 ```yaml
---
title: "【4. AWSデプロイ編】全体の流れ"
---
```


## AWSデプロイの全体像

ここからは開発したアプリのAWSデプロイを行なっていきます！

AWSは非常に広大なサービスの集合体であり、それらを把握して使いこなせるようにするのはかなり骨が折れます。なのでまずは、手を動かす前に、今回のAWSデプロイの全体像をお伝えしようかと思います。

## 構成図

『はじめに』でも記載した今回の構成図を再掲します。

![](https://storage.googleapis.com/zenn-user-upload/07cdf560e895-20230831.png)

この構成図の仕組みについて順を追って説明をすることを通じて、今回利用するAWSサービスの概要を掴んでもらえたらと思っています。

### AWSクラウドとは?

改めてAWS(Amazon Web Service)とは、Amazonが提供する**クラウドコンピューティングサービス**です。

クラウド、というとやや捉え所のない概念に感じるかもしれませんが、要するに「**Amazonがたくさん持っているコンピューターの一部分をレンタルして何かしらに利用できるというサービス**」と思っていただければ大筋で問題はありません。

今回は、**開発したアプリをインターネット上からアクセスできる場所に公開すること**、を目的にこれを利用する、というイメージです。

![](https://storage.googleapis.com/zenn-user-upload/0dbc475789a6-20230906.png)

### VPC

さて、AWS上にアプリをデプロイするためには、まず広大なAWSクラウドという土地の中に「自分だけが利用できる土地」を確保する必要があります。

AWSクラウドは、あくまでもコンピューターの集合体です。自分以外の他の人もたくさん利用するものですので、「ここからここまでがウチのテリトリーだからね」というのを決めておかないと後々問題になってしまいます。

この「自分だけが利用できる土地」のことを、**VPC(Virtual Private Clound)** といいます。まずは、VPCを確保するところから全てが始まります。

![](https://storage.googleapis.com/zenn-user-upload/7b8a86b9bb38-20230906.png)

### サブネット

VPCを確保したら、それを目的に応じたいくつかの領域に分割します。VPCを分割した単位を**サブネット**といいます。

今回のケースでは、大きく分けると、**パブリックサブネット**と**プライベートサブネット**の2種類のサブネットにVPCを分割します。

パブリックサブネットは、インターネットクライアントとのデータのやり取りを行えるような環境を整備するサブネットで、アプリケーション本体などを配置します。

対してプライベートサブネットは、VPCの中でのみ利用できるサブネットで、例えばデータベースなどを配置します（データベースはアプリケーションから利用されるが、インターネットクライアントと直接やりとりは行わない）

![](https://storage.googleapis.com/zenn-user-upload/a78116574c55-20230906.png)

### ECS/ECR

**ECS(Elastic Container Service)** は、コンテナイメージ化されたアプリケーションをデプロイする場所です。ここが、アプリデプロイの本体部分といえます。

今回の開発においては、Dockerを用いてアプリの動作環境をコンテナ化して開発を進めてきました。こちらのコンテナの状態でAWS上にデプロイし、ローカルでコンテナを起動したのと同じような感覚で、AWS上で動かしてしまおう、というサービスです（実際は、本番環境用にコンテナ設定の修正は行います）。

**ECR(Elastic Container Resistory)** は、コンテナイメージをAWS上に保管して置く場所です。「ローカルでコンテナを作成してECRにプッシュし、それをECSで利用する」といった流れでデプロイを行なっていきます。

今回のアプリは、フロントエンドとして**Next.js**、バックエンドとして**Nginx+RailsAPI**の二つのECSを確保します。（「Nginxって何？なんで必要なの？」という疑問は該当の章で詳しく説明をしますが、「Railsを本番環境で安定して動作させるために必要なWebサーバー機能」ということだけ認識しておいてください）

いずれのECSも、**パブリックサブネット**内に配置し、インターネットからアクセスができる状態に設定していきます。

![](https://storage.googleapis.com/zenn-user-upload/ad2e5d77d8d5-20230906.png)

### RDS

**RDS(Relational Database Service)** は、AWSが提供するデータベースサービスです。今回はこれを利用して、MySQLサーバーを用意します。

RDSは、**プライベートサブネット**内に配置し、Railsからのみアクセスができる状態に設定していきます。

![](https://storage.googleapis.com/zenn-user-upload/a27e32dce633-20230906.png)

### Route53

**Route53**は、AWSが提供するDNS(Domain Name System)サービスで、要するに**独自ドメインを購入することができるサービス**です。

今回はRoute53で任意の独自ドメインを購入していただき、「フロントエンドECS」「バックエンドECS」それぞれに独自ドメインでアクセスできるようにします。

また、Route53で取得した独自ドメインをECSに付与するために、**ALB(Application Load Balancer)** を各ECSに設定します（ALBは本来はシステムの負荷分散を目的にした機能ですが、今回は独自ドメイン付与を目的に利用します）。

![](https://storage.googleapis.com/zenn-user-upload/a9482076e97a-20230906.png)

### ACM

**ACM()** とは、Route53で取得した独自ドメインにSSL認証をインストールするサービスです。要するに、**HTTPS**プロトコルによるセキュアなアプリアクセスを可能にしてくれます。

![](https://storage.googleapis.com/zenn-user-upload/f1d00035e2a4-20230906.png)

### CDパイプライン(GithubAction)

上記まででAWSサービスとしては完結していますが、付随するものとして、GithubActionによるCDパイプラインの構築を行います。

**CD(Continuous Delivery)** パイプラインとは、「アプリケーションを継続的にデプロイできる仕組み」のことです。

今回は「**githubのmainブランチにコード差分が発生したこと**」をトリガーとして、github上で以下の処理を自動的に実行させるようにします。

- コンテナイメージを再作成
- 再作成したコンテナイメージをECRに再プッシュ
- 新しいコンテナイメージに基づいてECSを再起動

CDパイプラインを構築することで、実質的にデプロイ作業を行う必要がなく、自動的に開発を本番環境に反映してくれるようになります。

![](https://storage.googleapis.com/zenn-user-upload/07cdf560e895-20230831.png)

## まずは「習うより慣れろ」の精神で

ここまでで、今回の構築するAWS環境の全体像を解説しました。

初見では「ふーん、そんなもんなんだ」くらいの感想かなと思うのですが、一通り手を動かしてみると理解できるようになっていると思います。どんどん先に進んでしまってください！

Activity
Starting with the line that contains "- 新しいコンテナイメージに基づいてECSを再起動", print every line through the end of the entries above exactly as written, both boundary lines included, and nothing else.

Finished exercise
- 新しいコンテナイメージに基づいてECSを再起動

CDパイプラインを構築することで、実質的にデプロイ作業を行う必要がなく、自動的に開発を本番環境に反映してくれるようになります。

![](https://storage.googleapis.com/zenn-user-upload/07cdf560e895-20230831.png)

## まずは「習うより慣れろ」の精神で

ここまでで、今回の構築するAWS環境の全体像を解説しました。

初見では「ふーん、そんなもんなんだ」くらいの感想かなと思うのですが、一通り手を動かしてみると理解できるようになっていると思います。どんどん先に進んでしまってください！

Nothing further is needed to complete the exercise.